>>>>>
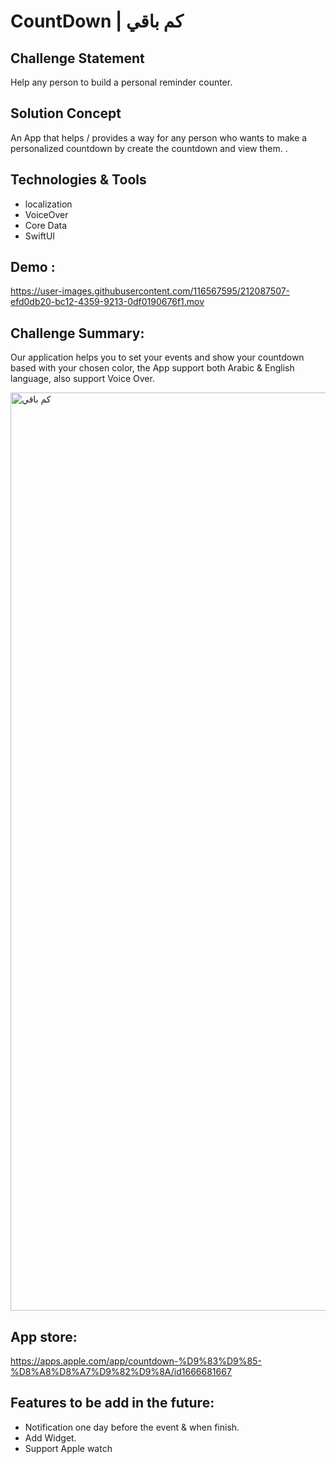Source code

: # CountDown | كم باقي 

## Challenge Statement
Help any person to build a personal reminder counter.

## Solution Concept
An App that helps / provides a way for any person who wants to make a personalized countdown by create the countdown and view them.
.

## Technologies & Tools
- localization
- VoiceOver
- Core Data
- SwiftUI

## Demo :


https://user-images.githubusercontent.com/116567595/212087507-efd0db20-bc12-4359-9213-0df0190676f1.mov



## Challenge Summary:
Our application helps you to set your events and show your countdown based with your chosen color, the App support both Arabic & English language, also support Voice Over.

<img width="1469" alt="كم باقي" src="https://user-images.githubusercontent.com/116567595/212078466-304b5949-1769-4043-92cd-459e5236ecea.png">

## App store:
https://apps.apple.com/app/countdown-%D9%83%D9%85-%D8%A8%D8%A7%D9%82%D9%8A/id1666681667


## Features to be add in the future:
- Notification one day before the event & when finish.
- Add Widget.
- Support Apple watch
<<<<<
● EXERCISE GOAL
Every entry belongs in the answer exactly as written, but no picture does.

● SOLUTION TO THE EXERCISE
Source code

: # CountDown | كم باقي 

## Challenge Statement
Help any person to build a personal reminder counter.

## Solution Concept
An App that helps / provides a way for any person who wants to make a personalized countdown by create the countdown and view them.
.

## Technologies & Tools
- localization
- VoiceOver
- Core Data
- SwiftUI

## Demo :


https://user-images.githubusercontent.com/116567595/212087507-efd0db20-bc12-4359-9213-0df0190676f1.mov



## Challenge Summary:
Our application helps you to set your events and show your countdown based with your chosen color, the App support both Arabic & English language, also support Voice Over.

<img width="1469" alt="كم باقي" src="https://user-images.githubusercontent.com/116567595/212078466-304b5949-1769-4043-92cd-459e5236ecea.png">

## App store:
https://apps.apple.com/app/countdown-%D9%83%D9%85-%D8%A8%D8%A7%D9%82%D9%8A/id1666681667


## Features to be add in the future:
- Notification one day before the event & when finish.
- Add Widget.
- Support Apple watch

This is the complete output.